## [Information supplied]
>>>>>
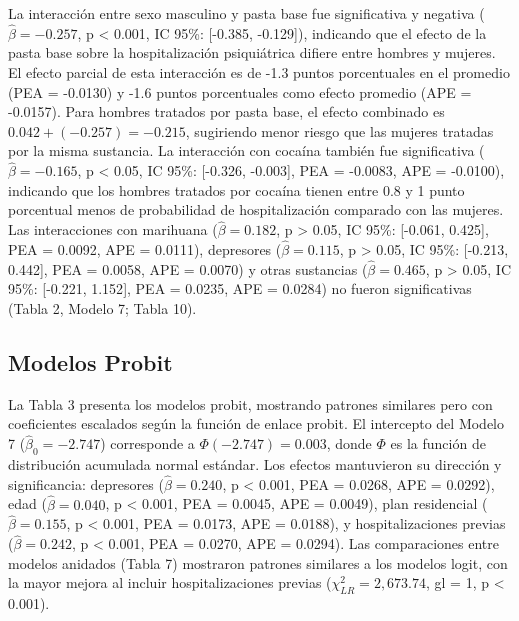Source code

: \documentclass[
  spanish,
  10pt,
]{article}
\begin{document}
La interacción entre sexo masculino y pasta base fue significativa y
negativa (\(\hat{\beta} = -0.257\), p \textless{} 0.001, IC 95\%:
{[}-0.385, -0.129{]}), indicando que el efecto de la pasta base sobre la
hospitalización psiquiátrica difiere entre hombres y mujeres. El efecto
parcial de esta interacción es de -1.3 puntos porcentuales en el
promedio (PEA = -0.0130) y -1.6 puntos porcentuales como efecto promedio
(APE = -0.0157). Para hombres tratados por pasta base, el efecto
combinado es \(0.042 + (-0.257) = -0.215\), sugiriendo menor riesgo que
las mujeres tratadas por la misma sustancia. La interacción con cocaína
también fue significativa (\(\hat{\beta} = -0.165\), p \textless{} 0.05,
IC 95\%: {[}-0.326, -0.003{]}, PEA = -0.0083, APE = -0.0100), indicando
que los hombres tratados por cocaína tienen entre 0.8 y 1 punto
porcentual menos de probabilidad de hospitalización comparado con las
mujeres. Las interacciones con marihuana (\(\hat{\beta} = 0.182\), p
\textgreater{} 0.05, IC 95\%: {[}-0.061, 0.425{]}, PEA = 0.0092, APE =
0.0111), depresores (\(\hat{\beta} = 0.115\), p \textgreater{} 0.05, IC
95\%: {[}-0.213, 0.442{]}, PEA = 0.0058, APE = 0.0070) y otras
sustancias (\(\hat{\beta} = 0.465\), p \textgreater{} 0.05, IC 95\%:
{[}-0.221, 1.152{]}, PEA = 0.0235, APE = 0.0284) no fueron
significativas (Tabla 2, Modelo 7; Tabla 10).

\subsection{Modelos Probit}\label{modelos-probit}

La Tabla 3 presenta los modelos probit, mostrando patrones similares
pero con coeficientes escalados según la función de enlace probit. El
intercepto del Modelo 7 (\(\hat{\beta}_0 = -2.747\)) corresponde a
\(\Phi(-2.747) = 0.003\), donde \(\Phi\) es la función de distribución
acumulada normal estándar. Los efectos mantuvieron su dirección y
significancia: depresores (\(\hat{\beta} = 0.240\), p \textless{} 0.001,
PEA = 0.0268, APE = 0.0292), edad (\(\hat{\beta} = 0.040\), p
\textless{} 0.001, PEA = 0.0045, APE = 0.0049), plan residencial
(\(\hat{\beta} = 0.155\), p \textless{} 0.001, PEA = 0.0173, APE =
0.0188), y hospitalizaciones previas (\(\hat{\beta} = 0.242\), p
\textless{} 0.001, PEA = 0.0270, APE = 0.0294). Las comparaciones entre
modelos anidados (Tabla 7) mostraron patrones similares a los modelos
logit, con la mayor mejora al incluir hospitalizaciones previas
(\(\chi^2_{LR} = 2,673.74\), gl = 1, p \textless{} 0.001).
\end{document}
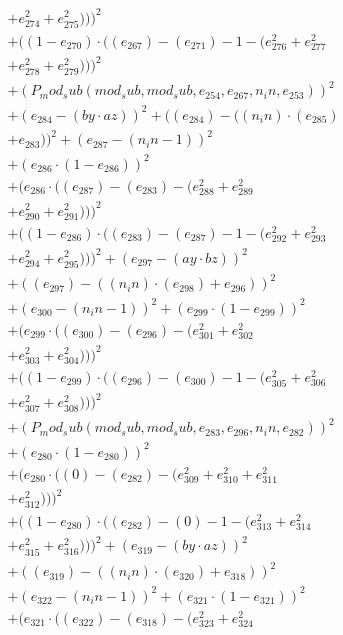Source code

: \documentclass[10pt, a4paper]{article}
\begin{document}
\begin{small}
\begin{align*}
& + e_{274}^{2} + e_{275}^{2})))^{2} \\
& + ((1 - e_{270})  \cdot  ((e_{267}) - (e_{271}) - 1 - (e_{276}^{2} + e_{277}^{2} \\
& + e_{278}^{2} + e_{279}^{2})))^{2} \\
& + (P_mod_sub(mod_sub, mod_sub, e_{254}, e_{267}, n_in, e_{253}))^{2} \\
& + (e_{284} - (by  \cdot  az))^{2} + ((e_{284}) - ((n_in)  \cdot  (e_{285}) \\
& + e_{283}))^{2} + (e_{287} - (n_in - 1))^{2} \\
& + (e_{286}  \cdot  (1 - e_{286}))^{2} \\
& + (e_{286}  \cdot  ((e_{287}) - (e_{283}) - (e_{288}^{2} + e_{289}^{2} \\
& + e_{290}^{2} + e_{291}^{2})))^{2} \\
& + ((1 - e_{286})  \cdot  ((e_{283}) - (e_{287}) - 1 - (e_{292}^{2} + e_{293}^{2} \\
& + e_{294}^{2} + e_{295}^{2})))^{2} + (e_{297} - (ay  \cdot  bz))^{2} \\
& + ((e_{297}) - ((n_in)  \cdot  (e_{298}) + e_{296}))^{2} \\
& + (e_{300} - (n_in - 1))^{2} + (e_{299}  \cdot  (1 - e_{299}))^{2} \\
& + (e_{299}  \cdot  ((e_{300}) - (e_{296}) - (e_{301}^{2} + e_{302}^{2} \\
& + e_{303}^{2} + e_{304}^{2})))^{2} \\
& + ((1 - e_{299})  \cdot  ((e_{296}) - (e_{300}) - 1 - (e_{305}^{2} + e_{306}^{2} \\
& + e_{307}^{2} + e_{308}^{2})))^{2} \\
& + (P_mod_sub(mod_sub, mod_sub, e_{283}, e_{296}, n_in, e_{282}))^{2} \\
& + (e_{280}  \cdot  (1 - e_{280}))^{2} \\
& + (e_{280}  \cdot  ((0) - (e_{282}) - (e_{309}^{2} + e_{310}^{2} + e_{311}^{2} \\
& + e_{312}^{2})))^{2} \\
& + ((1 - e_{280})  \cdot  ((e_{282}) - (0) - 1 - (e_{313}^{2} + e_{314}^{2} \\
& + e_{315}^{2} + e_{316}^{2})))^{2} + (e_{319} - (by  \cdot  az))^{2} \\
& + ((e_{319}) - ((n_in)  \cdot  (e_{320}) + e_{318}))^{2} \\
& + (e_{322} - (n_in - 1))^{2} + (e_{321}  \cdot  (1 - e_{321}))^{2} \\
& + (e_{321}  \cdot  ((e_{322}) - (e_{318}) - (e_{323}^{2} + e_{324}^{2} \\

\end{align*}
\end{small}
\end{document}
<<<<<
## [Exercise description]
Wherever a line contains the string "similares", copy that line from the data.

## [Answer space]
La Tabla 3 presenta los modelos probit, mostrando patrones similares
modelos anidados (Tabla 7) mostraron patrones similares a los modelos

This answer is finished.